> THE TASK
Return exactly the lines of the records below, starting at the line that contains "Code node? |" and ending at the line that contains "node | :x: |", with both of those lines kept.

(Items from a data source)
-- -- --
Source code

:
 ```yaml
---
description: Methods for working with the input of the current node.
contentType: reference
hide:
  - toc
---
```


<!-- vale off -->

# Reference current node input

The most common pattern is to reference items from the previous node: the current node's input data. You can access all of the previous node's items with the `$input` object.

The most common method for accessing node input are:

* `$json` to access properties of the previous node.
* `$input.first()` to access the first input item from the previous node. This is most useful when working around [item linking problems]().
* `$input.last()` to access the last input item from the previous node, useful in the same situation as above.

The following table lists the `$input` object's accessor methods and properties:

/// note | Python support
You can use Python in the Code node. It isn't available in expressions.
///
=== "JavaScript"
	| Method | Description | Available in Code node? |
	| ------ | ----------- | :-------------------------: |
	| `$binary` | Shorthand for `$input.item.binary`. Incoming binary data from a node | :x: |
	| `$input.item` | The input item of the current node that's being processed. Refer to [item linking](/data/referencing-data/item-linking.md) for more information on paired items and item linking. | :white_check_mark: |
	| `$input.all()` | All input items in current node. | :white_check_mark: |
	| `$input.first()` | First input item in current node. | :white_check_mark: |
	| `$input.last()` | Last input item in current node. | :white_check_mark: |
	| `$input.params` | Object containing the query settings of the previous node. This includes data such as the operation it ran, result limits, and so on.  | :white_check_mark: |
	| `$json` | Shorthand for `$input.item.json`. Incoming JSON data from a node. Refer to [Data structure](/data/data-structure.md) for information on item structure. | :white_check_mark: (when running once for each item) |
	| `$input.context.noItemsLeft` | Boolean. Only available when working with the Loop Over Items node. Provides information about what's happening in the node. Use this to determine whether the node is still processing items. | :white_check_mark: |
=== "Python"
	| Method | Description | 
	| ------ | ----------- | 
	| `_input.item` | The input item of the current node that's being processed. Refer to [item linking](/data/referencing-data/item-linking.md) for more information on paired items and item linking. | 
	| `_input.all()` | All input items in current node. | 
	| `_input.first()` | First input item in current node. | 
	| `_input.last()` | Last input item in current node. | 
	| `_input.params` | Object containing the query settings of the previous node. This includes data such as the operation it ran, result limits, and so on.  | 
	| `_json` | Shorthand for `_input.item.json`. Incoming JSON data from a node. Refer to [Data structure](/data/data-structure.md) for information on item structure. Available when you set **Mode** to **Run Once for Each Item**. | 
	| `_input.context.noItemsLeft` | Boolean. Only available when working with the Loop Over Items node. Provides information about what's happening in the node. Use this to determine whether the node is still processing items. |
-- -- --
> OUTPUT BELOW
	| Method | Description | Available in Code node? |
	| ------ | ----------- | :-------------------------: |
	| `$binary` | Shorthand for `$input.item.binary`. Incoming binary data from a node | :x: |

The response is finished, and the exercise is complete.